Crescimento de Candidaturas Femininas Não se Reflete Proporcionalmente na Representação Legislativa, Revela Estudo

O número de mulheres que buscaram vagas na Câmara dos Deputados registrou um crescimento de quase dez vezes entre 1998 e 2022, conforme dados do Portal da Classe Política, lançado pelo Instituto Nacional de Ciência e Tecnologia Representação e Legitimidade Democrática (INCT-ReDem) da Universidade Federal do Paraná (UFPR). Contudo, este avanço nas candidaturas, que saltou de 358 para 3.668 (aumento de aproximadamente 925%), não foi acompanhado por uma elevação proporcional na ocupação de cadeiras no Legislativo, onde o total de deputadas federais eleitas passou de 29 para 90, um incremento de 210% no mesmo período.

Nas eleições de 2022, as mulheres conquistaram 17,5% das cadeiras na Câmara dos Deputados e 17,8% das vagas nas assembleias estaduais. Embora estes sejam os maiores percentuais da série histórica analisada, a representação feminina permanece abaixo de um quinto do total. O padrão nas assembleias legislativas estaduais é semelhante, com os dois níveis convergindo para cerca de 18% de representação, muito distante tanto da paridade de 50% quanto do piso de 30% exigido para as candidaturas.

O estudo aponta que parte do crescimento no número de candidaturas é explicada pela Lei das Cotas de Gênero (Lei 9.504/1997) e pela Minirreforma Eleitoral (Lei nº 12.034/2009), que estabeleceram uma reserva mínima de 30% das candidaturas proporcionais para cada gênero. Entretanto, os pesquisadores observam que a legislação não foi suficiente para garantir condições equivalentes de competição.

Desigualdade nos Partidos Políticos

Para o cientista político Nilton Sainz, pesquisador da UFPR e responsável pelo Portal da Classe Política, os mecanismos de poder dos próprios partidos são os principais fatores que limitam a ocupação de mais vagas pelas mulheres no Legislativo.

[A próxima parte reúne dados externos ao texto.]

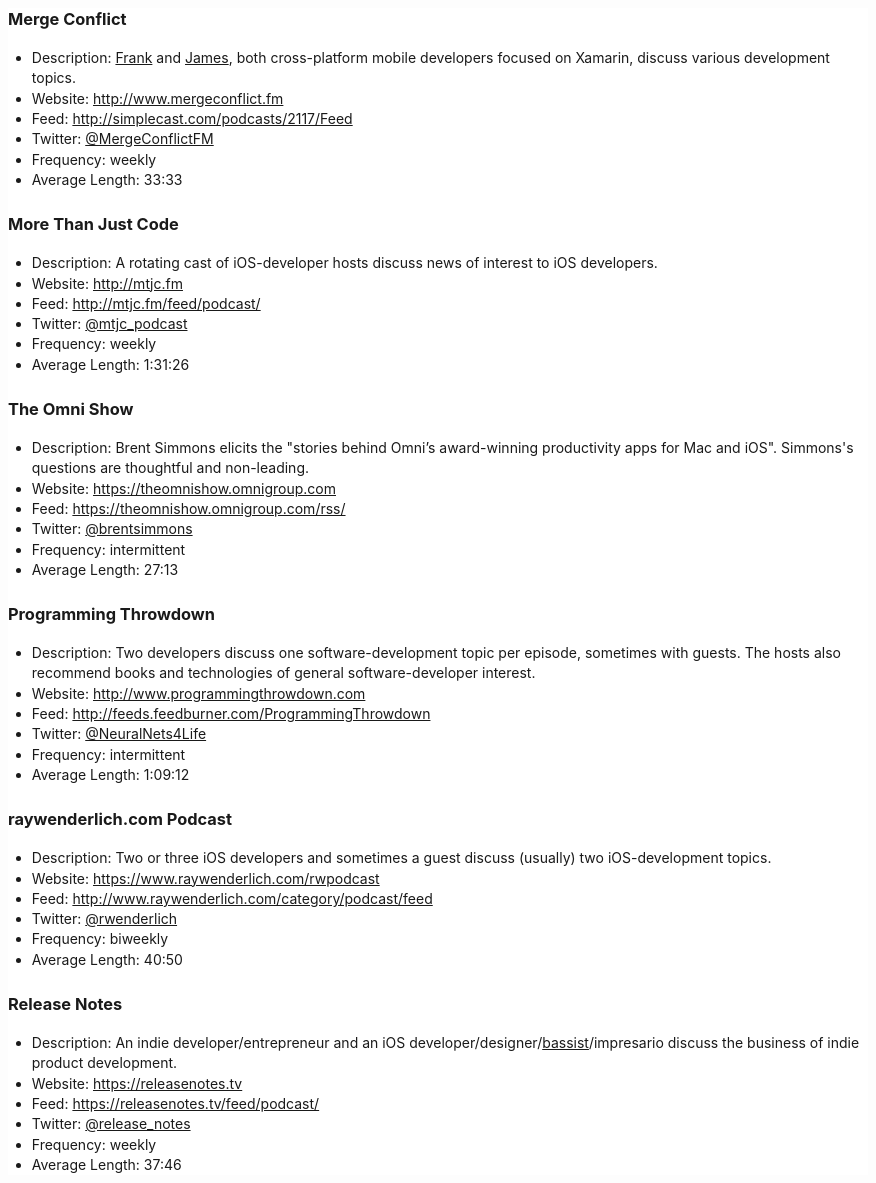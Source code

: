 ### Merge Conflict
* Description: [Frank](http://github.com/praeclarum) and [James](http://github.com/jamesmontemagno), both cross-platform mobile developers focused on Xamarin, discuss various development topics.
* Website: http://www.mergeconflict.fm
* Feed: http://simplecast.com/podcasts/2117/Feed
* Twitter: [@MergeConflictFM](https://twitter.com/MergeConflictFM)
* Frequency: weekly
* Average Length: 33:33

### More Than Just Code
* Description: A rotating cast of iOS-developer hosts discuss news of interest to iOS developers.
* Website: http://mtjc.fm
* Feed: http://mtjc.fm/feed/podcast/
* Twitter: [@mtjc_podcast](https://twitter.com/mtjc_podcast)
* Frequency: weekly
* Average Length: 1:31:26

### The Omni Show
* Description: Brent Simmons elicits the "stories behind Omni’s award-winning productivity apps for Mac and iOS". Simmons's questions are thoughtful and non-leading.
* Website: https://theomnishow.omnigroup.com
* Feed: https://theomnishow.omnigroup.com/rss/
* Twitter: [@brentsimmons](https://twitter.com/brentsimmons)
* Frequency: intermittent
* Average Length: 27:13

### Programming Throwdown
* Description: Two developers discuss one software-development topic per episode, sometimes with guests. The hosts also recommend books and technologies of general software-developer interest.
* Website: http://www.programmingthrowdown.com
* Feed: http://feeds.feedburner.com/ProgrammingThrowdown
* Twitter: [@NeuralNets4Life](https://twitter.com/NeuralNets4Life)
* Frequency: intermittent
* Average Length: 1:09:12

### raywenderlich.com Podcast
* Description: Two or three iOS developers and sometimes a guest discuss (usually) two iOS-development topics.
* Website: https://www.raywenderlich.com/rwpodcast
* Feed: http://www.raywenderlich.com/category/podcast/feed
* Twitter: [@rwenderlich](https://twitter.com/rwenderlich)
* Frequency: biweekly
* Average Length: 40:50

### Release Notes
* Description: An indie developer/entrepreneur and an iOS developer/designer/[bassist](http://airplanemo.de)/impresario discuss the business of indie product development.
* Website: https://releasenotes.tv
* Feed: https://releasenotes.tv/feed/podcast/
* Twitter: [@release_notes](https://twitter.com/release_notes)
* Frequency: weekly
* Average Length: 37:46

Ele destaca o controle partidário dos recursos, resultando em acesso desigual ao financiamento de campanha, onde mulheres frequentemente recebem menos verba e mais em materiais, enquanto homens acessam mais dinheiro. Além disso, há uma exclusão sistemática das mulheres dos cargos de decisão dentro dos partidos, o que impacta sua visibilidade e tempo de televisão.

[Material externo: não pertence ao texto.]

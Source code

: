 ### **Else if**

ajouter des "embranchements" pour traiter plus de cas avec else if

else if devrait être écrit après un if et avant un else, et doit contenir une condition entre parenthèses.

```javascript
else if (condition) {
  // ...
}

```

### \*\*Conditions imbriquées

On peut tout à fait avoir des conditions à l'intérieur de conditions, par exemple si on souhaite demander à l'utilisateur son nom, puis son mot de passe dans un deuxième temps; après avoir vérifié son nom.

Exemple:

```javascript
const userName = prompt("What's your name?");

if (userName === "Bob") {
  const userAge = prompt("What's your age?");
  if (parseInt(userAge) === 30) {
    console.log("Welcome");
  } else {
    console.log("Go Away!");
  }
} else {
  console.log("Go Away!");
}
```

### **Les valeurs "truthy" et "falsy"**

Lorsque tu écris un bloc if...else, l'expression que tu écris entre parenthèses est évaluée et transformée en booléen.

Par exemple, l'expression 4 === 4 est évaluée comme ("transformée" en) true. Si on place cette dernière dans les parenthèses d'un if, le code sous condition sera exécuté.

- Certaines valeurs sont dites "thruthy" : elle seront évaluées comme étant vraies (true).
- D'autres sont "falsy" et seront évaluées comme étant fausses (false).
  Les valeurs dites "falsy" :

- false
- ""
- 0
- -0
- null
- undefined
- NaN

Outro problema identificado são as candidaturas 'laranjas' femininas, que são colocadas apenas para cumprir as cotas obrigatórias sem ter viabilidade real de disputar a vaga. Essa baixa representação feminina, segundo os pesquisadores, impacta diretamente a agenda pública, reduzindo o debate sobre temas cruciais para as mulheres nos espaços de decisão, como combate à violência de gênero, feminicídio, políticas de cuidados de saúde e criação de creches. A exclusão dessas vozes pode levar à diminuição de orçamentos para essas pautas, priorizando outras questões legislativas.

O Portal da Classe Política

Além das informações sobre gênero, o Portal da Classe Política transforma outros dados do Tribunal Superior Eleitoral (TSE) em indicadores visuais, permitindo a análise de candidaturas, patrimônio e financiamento de campanhas de 14 eleições, cobrindo o período de 1998 a 2024. A ferramenta possibilita análises em níveis municipal, estadual e federal, oferecendo perfis de candidaturas, eleitos e partidos, bem como indicadores sobre patrimônio, taxas de reeleição e o funcionamento do legislativo.

Nilton Sainz conclui que, ao consolidar e organizar essa vasta massa de dados fornecidos pela Justiça Eleitoral, o portal aproxima informações que antes pareciam distantes do cidadão, tornando-as mais acessíveis e auditáveis.